Task
Each line of the records containing "setting" is to be copied out and returned.
+ + + + +
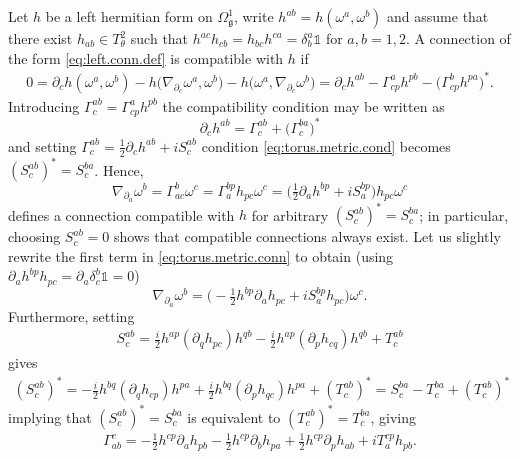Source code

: \documentclass{amsart}
\newcommand{\paraa}[1]{\big(#1\big)}
\theoremstyle{definition}
\theoremstyle{remark}
\numberwithin{equation}{section}
\renewcommand{\mid}{\mathds{1}}
\renewcommand{\d}{\partial}
\newcommand{\g}{\mathfrak{g}}
\newcommand{\Omegaoneg}{\Omega^1_{\g}}
\newcommand{\Ttwotheta}{T^2_{\theta}}
\begin{document}
Let $h$ be a left hermitian form on $\Omegaoneg$, write
$h^{ab}=h(\omega^a,\omega^b)$ and assume that there exist
$h_{ab}\in\Ttwotheta$ such that
$h^{ac}h_{cb}=h_{bc}h^{ca}=\delta^a_b\mid$ for $a,b=1,2$. A connection
of the form \eqref{eq:left.conn.def} is compatible with $h$ if
\begin{align*}
  0 = \d_ch(\omega^a,\omega^b)
  -h\paraa{\nabla_{\d_c}\omega^a,\omega^b}-h\paraa{\omega^a,\nabla_{\d_c}\omega^b}
  = \d_ch^{ab}-\Gamma^a_{cp}h^{pb}-\paraa{\Gamma^b_{cp}h^{pa}}^\ast.
\end{align*}
Introducing $\Gamma^{ab}_c = \Gamma^a_{cp}h^{pb}$
the compatibility condition may be written as
\begin{equation}\label{eq:torus.metric.cond}
  \d_ch^{ab} = \Gamma^{ab}_c+\paraa{\Gamma^{ba}_c}^\ast
\end{equation}
and setting $\Gamma^{ab}_c = \frac{1}{2}\d_ch^{ab}+iS^{ab}_c$
condition \eqref{eq:torus.metric.cond} becomes
$(S^{ab}_c)^\ast=S^{ba}_c$. Hence,
\begin{equation}\label{eq:torus.metric.conn}
  \nabla_{\d_a}\omega^b = \Gamma^b_{ac}\omega^c=\Gamma^{bp}_ah_{pc}\omega^c
  = \paraa{\tfrac{1}{2}\d_ah^{bp}+iS^{bp}_a}h_{pc}\omega^c
\end{equation}
defines a connection compatible with $h$ for arbitrary
$(S^{ab}_c)^\ast=S^{ba}_c$; in particular, choosing $S^{ab}_c=0$ shows
that compatible connections always exist. Let us slightly rewrite the
first term in \eqref{eq:torus.metric.conn} to obtain (using $\d_ah^{bp}h_{pc}=\d_a\delta^b_c\mid=0$)
\begin{equation}
  \nabla_{\d_a}\omega^b = 
  \paraa{-\tfrac{1}{2}h^{bp}\d_ah_{pc}+iS^{bp}_a h_{pc}}\omega^c.
\end{equation}
Furthermore, setting
\begin{align*}
  S^{ab}_c = \tfrac{i}{2}h^{ap}(\d_qh_{pc})h^{qb}
  -\tfrac{i}{2}h^{ap}(\d_ph_{cq})h^{qb} + T^{ab}_c
\end{align*}
gives
\begin{align*}
  (S^{ab}_c)^\ast = -\tfrac{i}{2}h^{bq}(\d_qh_{cp})h^{pa}
  +\tfrac{i}{2}h^{bq}(\d_ph_{qc})h^{pa} + (T^{ab}_c)^\ast
  =S^{ba}_c-T^{ba}_c+(T^{ab}_c)^\ast
\end{align*}
implying that $(S^{ab}_c)^\ast=S^{ba}_c$ is equivalent to $(T^{ab}_c)^\ast=T^{ba}_c$, giving
\begin{align*}
  \Gamma^c_{ab} = -\tfrac{1}{2}h^{cp}\d_ah_{pb}
  -\tfrac{1}{2}h^{cp}\d_bh_{pa}
  +\tfrac{1}{2}h^{cp}\d_ph_{ab}+iT^{cp}_ah_{pb}.
\end{align*}
\end{document}
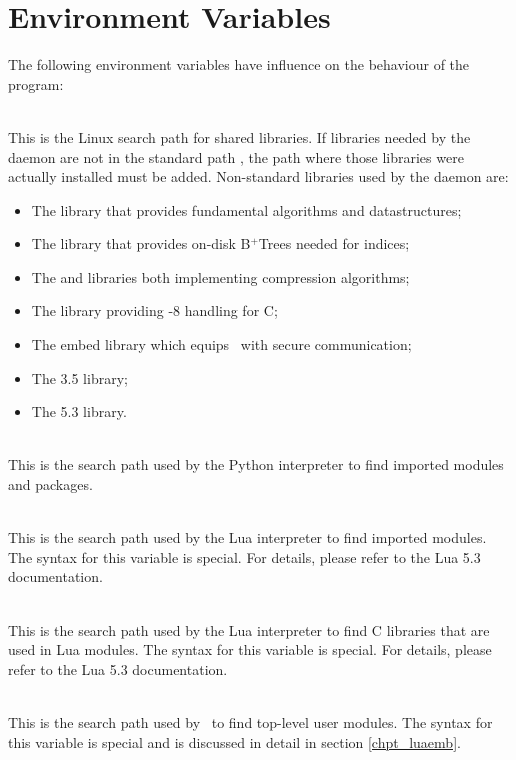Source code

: \section{Environment Variables}
The following environment variables have influence
on the behaviour of the program:

\\
This is the Linux search path for shared libraries.
If libraries needed by the daemon are not in
the standard path , the path
where those libraries were actually installed
must be added.
Non-standard libraries used by the daemon are:

\begin{minipage}{\textwidth}
\begin{itemize}
\item The  library that provides
      fundamental algorithms and datastructures;
\item The  library that provides
      on-disk B$^+$Trees needed for indices;
\item The  and  libraries
      both implementing compression algorithms;
\item The  library providing -8
      handling for C;
\item The embed library which equips
      \nowdb\ with secure communication;    
\item The  3.5 library;
\item The  5.3 library.
\end{itemize}
\end{minipage}

\\
This is the search path used by the Python interpreter
to find imported modules and packages.

\\
This is the search path used by the Lua interpreter
to find imported modules.
The syntax for this variable is special.
For details, please refer to the Lua 5.3 documentation.

\\
This is the search path used by the Lua interpreter
to find C libraries that are used in Lua modules.
The syntax for this variable is special.
For details, please refer to the Lua 5.3 documentation.

\\
This is the search path used by \nowdb\ to find top-level
user modules. The syntax for this variable is special
and is discussed in detail in section \ref{chpt_luaemb}.

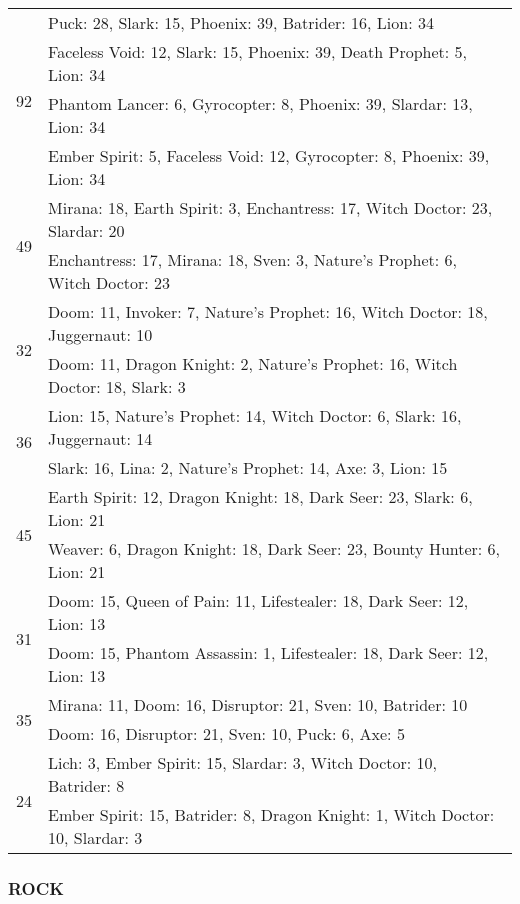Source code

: \begin{table}[H]
\begin{tabular}{ | c | p{12.5cm} | }
\hline
\multirow{4}{*}{92}
& Puck: 28, Slark: 15, Phoenix: 39, Batrider: 16, Lion: 34 \\
& Faceless Void: 12, Slark: 15, Phoenix: 39, Death Prophet: 5, Lion: 34 \\
& Phantom Lancer: 6, Gyrocopter: 8, Phoenix: 39, Slardar: 13, Lion: 34 \\
& Ember Spirit: 5, Faceless Void: 12, Gyrocopter: 8, Phoenix: 39, Lion: 34 \\
\hline
\multirow{2}{*}{49}
& Mirana: 18, Earth Spirit: 3, Enchantress: 17, Witch Doctor: 23, Slardar: 20 \\
& Enchantress: 17, Mirana: 18, Sven: 3, Nature's Prophet: 6, Witch Doctor: 23 \\
\hline
\multirow{2}{*}{32}
& Doom: 11, Invoker: 7, Nature's Prophet: 16, Witch Doctor: 18, Juggernaut: 10 \\
& Doom: 11, Dragon Knight: 2, Nature's Prophet: 16, Witch Doctor: 18, Slark: 3 \\
\hline
\multirow{2}{*}{36}
& Lion: 15, Nature's Prophet: 14, Witch Doctor: 6, Slark: 16, Juggernaut: 14 \\
& Slark: 16, Lina: 2, Nature's Prophet: 14, Axe: 3, Lion: 15 \\
\hline
\multirow{2}{*}{45}
& Earth Spirit: 12, Dragon Knight: 18, Dark Seer: 23, Slark: 6, Lion: 21 \\
& Weaver: 6, Dragon Knight: 18, Dark Seer: 23, Bounty Hunter: 6, Lion: 21 \\
\hline
\multirow{2}{*}{31}
& Doom: 15, Queen of Pain: 11, Lifestealer: 18, Dark Seer: 12, Lion: 13 \\
& Doom: 15, Phantom Assassin: 1, Lifestealer: 18, Dark Seer: 12, Lion: 13 \\
\hline
\multirow{2}{*}{35}
& Mirana: 11, Doom: 16, Disruptor: 21, Sven: 10, Batrider: 10 \\
& Doom: 16, Disruptor: 21, Sven: 10, Puck: 6, Axe: 5 \\
\hline
\multirow{2}{*}{24}
& Lich: 3, Ember Spirit: 15, Slardar: 3, Witch Doctor: 10, Batrider: 8 \\
& Ember Spirit: 15, Batrider: 8, Dragon Knight: 1, Witch Doctor: 10, Slardar: 3 \\
\hline
    \end{tabular}
    \caption{}
    \label{}
    \end{table}

\subsubsection*{ROCK}

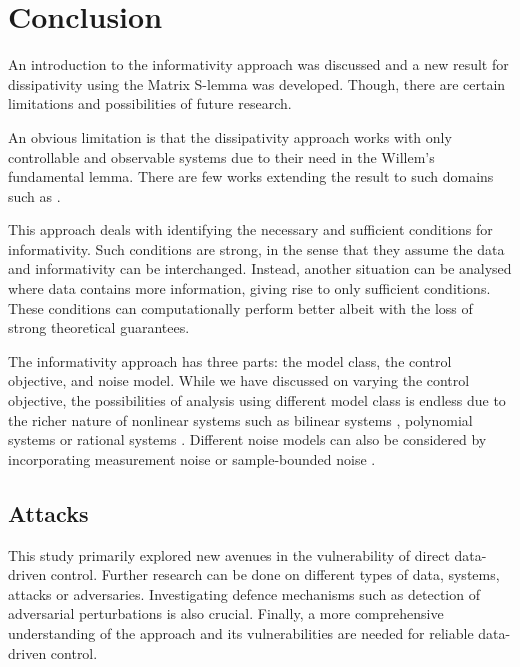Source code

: \chapter{Conclusion}\doublespacing %
\label{chap:attacks} %
An introduction to the informativity approach was discussed and a new result for dissipativity using the Matrix S-lemma was developed. Though, there are certain limitations and possibilities of future research.

An obvious limitation is that the dissipativity approach works with only controllable and observable systems due to their need in the Willem's fundamental lemma. There are few works extending the result to such domains such as \cite{9551767}.

This approach deals with identifying the necessary and sufficient conditions for informativity. Such conditions are strong, in the sense that they assume the data and informativity can be interchanged. Instead, another situation can be analysed where data contains more information, giving rise to only sufficient conditions. These conditions can computationally perform better albeit with the loss of strong theoretical guarantees. 

The informativity approach has three parts: the model class, the control objective, and noise model. While we have discussed on varying the control objective, the possibilities of analysis using different model class is endless due to the richer nature of nonlinear systems such as bilinear systems \cite{Bisoffi2020,Markovsky2022}, polynomial systems \cite{Guo2020,Guo2022} or rational systems \cite{Strasser2021}. Different noise models can also be considered by incorporating measurement noise \cite{Persis2020} or sample-bounded noise \cite{vanWaarde2022b}.
\section{Attacks}
This study primarily explored new avenues in the vulnerability of direct data-driven control. Further research can be done on different types of data, systems, attacks or adversaries. Investigating defence mechanisms such as detection of adversarial perturbations \cite{metzen2017on} is also crucial.
Finally, a more comprehensive understanding of the approach and its vulnerabilities are needed for reliable data-driven control.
+ + + + +
Answer below
and setting $\Gamma^{ab}_c = \frac{1}{2}\d_ch^{ab}+iS^{ab}_c$
Furthermore, setting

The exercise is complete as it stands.